Ira Belkin and Jerome Cohen, the executive director and the co-director of NYU Law School’s US-Asia Law Institute wrote an opinion on this draft law for the New York Times’ Chinese site. (The link: http://cn.nytimes.com/opinion/20150603/c03edbelkin/dual/) This draft law is part of a legislative package on national security and antiterrorism. It authorizes China’s security police to vet activities of any foreign-based nonprofit organizations, which could be a university, a museum, a charity organization... The biggest concern for NGOs like IBJ is that the proposal did not define “activity.” One of the most chilling parts of the proposal, according to Belkin and Cohen, however, is Article 59, according to which “if a student group on an American campus protests against Chinese government treatment of Tibetans, the university could be barred from activities in China, and its representatives in China could be detained and prosecuted.”
I personally believe this draft only reflects the views of a faction within the Communist Party, and will be revised before it becomes law.

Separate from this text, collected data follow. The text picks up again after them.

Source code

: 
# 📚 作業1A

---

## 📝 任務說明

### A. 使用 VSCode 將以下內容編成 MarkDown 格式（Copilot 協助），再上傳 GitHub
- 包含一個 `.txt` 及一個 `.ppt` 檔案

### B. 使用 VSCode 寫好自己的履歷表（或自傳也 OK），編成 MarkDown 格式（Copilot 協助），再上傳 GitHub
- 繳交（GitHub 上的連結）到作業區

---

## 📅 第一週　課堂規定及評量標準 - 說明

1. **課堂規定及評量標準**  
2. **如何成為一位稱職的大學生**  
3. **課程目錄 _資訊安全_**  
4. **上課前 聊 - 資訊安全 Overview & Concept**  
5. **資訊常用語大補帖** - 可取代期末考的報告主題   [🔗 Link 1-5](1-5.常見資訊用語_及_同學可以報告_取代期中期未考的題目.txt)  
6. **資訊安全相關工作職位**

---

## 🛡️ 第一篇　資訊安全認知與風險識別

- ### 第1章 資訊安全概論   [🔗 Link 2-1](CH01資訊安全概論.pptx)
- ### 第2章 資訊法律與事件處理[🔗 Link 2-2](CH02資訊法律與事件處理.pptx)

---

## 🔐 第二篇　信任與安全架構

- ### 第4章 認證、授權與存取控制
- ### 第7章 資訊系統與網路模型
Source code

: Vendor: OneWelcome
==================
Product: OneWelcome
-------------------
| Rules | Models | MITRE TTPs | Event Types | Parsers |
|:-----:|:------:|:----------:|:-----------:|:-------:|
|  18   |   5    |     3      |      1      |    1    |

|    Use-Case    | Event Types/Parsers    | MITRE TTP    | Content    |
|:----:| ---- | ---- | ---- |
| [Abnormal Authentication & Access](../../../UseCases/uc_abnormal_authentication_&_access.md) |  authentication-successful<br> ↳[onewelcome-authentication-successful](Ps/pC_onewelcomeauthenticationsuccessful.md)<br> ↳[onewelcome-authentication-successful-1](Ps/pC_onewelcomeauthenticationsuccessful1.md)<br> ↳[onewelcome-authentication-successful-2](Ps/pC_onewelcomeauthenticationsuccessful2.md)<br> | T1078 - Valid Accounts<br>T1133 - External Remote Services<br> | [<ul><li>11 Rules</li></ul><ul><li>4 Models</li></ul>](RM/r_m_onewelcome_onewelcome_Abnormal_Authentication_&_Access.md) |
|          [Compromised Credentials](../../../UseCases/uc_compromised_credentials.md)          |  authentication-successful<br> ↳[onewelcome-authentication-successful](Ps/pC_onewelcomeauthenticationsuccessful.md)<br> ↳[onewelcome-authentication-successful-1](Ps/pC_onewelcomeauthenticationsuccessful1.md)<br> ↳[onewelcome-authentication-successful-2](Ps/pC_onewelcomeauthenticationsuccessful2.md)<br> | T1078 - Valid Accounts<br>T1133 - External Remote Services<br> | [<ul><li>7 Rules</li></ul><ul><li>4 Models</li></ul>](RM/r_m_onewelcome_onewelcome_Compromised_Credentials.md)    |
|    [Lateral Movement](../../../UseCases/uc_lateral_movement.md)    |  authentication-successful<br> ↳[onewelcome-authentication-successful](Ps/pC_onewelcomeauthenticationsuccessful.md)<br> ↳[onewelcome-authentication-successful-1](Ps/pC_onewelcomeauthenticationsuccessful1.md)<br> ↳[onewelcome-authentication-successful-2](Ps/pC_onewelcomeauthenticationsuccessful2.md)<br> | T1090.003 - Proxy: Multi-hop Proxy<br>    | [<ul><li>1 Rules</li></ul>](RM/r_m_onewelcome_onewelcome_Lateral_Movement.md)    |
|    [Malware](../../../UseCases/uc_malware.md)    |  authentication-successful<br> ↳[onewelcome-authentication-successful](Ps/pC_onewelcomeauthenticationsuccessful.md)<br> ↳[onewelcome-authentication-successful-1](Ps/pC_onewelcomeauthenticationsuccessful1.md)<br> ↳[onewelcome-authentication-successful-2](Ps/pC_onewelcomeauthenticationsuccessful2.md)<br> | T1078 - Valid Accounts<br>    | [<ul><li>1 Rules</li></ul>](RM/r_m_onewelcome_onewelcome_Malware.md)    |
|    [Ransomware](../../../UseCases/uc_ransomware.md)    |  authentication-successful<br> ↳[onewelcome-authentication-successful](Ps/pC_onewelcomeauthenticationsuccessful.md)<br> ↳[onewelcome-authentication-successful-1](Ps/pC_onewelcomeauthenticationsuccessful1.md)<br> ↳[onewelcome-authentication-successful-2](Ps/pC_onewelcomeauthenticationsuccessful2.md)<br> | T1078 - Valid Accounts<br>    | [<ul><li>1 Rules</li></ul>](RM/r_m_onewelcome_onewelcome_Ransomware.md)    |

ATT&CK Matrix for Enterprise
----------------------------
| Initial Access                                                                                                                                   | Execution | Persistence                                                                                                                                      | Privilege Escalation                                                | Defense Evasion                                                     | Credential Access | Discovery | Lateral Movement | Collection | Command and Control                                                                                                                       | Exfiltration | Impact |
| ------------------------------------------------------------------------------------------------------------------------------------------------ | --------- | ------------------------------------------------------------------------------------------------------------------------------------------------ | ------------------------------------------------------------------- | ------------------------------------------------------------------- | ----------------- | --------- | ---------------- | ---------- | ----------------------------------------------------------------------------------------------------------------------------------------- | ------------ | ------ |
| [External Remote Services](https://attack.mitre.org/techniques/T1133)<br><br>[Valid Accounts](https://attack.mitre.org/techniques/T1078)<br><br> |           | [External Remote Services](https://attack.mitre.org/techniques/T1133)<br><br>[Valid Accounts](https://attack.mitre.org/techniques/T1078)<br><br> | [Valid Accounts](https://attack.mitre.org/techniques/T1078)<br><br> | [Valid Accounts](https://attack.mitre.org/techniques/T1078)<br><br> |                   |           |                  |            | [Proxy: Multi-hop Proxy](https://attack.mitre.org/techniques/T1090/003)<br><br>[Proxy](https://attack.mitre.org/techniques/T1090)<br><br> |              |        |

The legal environment in China has been improving. A lawyer who represents residents in eminent domain cases told me that at least in big cities, the phenomenon that judges are naturally biased toward public procurators is history. Instead, as long as lawyers present clear evidence, judges will rule impartially. The biggest problem for lawyers like him is that their clients lack the sense of taking or keeping legally material evidence. For example, an owner resisted demolition because the compensation offered was too low. The local government illegally demolished his property during a night when he was not at home. The owner wanted to sue the local government, but he could not provide any evidence proving what had happened during that night. Had he had any photo or video about the demolition, the case would be a much stronger one for his lawyer to present. A great number of international NGOs, such as IBJ, have been working on increasing people’s basic and practical knowledge about law. These people include entry-level lawyers, common citizens, and judges. A modern society cannot exist without these organizations, even though the fruit of their work comes very slowly.